■ Records for the task:
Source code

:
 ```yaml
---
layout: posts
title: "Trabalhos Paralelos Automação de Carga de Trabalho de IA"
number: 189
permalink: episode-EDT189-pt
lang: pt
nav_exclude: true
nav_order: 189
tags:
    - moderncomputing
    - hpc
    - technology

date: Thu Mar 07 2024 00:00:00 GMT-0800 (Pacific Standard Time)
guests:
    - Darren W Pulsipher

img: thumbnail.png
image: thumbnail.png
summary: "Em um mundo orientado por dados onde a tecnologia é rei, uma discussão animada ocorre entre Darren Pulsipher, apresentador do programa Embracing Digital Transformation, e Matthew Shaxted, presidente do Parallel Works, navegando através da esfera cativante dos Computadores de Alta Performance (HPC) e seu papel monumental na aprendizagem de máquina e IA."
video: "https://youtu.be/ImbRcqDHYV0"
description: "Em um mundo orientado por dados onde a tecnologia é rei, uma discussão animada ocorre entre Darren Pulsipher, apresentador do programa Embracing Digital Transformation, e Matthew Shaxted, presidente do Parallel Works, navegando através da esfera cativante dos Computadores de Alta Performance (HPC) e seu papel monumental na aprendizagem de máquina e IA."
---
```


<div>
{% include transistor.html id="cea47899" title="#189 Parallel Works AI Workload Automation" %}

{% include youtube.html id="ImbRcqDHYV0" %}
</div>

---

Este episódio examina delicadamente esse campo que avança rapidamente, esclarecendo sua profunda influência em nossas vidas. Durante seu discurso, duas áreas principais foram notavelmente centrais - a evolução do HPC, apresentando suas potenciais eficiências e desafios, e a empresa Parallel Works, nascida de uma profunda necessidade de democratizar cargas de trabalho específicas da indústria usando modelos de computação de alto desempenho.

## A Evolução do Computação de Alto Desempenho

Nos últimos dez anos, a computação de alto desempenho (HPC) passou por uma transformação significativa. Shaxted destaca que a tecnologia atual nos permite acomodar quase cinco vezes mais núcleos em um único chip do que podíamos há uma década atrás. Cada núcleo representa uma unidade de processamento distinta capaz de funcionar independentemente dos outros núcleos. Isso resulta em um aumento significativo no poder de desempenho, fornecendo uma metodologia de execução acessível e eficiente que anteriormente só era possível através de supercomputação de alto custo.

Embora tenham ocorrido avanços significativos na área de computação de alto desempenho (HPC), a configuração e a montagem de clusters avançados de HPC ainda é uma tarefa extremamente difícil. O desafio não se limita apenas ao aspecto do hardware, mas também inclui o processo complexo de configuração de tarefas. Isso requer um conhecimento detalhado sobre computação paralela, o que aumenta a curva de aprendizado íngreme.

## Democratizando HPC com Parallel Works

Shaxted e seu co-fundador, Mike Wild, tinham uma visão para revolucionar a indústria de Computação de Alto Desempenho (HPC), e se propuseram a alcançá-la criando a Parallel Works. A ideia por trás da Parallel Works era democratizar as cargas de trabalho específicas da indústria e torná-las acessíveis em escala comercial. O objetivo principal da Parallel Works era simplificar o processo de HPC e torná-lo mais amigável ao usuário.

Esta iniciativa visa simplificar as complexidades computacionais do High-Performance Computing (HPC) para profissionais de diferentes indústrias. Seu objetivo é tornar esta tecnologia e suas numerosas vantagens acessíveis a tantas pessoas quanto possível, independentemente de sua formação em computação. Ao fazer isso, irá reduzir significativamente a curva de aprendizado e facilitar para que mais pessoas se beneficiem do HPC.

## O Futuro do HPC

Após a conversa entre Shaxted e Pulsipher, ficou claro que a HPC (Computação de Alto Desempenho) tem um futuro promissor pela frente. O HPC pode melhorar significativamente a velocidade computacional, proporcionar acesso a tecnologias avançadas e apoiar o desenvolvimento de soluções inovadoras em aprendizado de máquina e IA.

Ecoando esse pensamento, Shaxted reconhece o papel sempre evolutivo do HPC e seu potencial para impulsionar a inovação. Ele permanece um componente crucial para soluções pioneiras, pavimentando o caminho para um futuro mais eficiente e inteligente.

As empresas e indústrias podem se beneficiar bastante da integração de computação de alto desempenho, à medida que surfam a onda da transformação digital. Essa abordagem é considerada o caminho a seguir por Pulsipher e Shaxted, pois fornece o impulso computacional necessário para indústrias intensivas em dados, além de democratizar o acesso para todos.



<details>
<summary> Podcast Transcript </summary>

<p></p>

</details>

■ What the task requires:
What lines in the material above hold the word "thumbnail"? Pull them out.

■ Response area:
img: thumbnail.png
image: thumbnail.png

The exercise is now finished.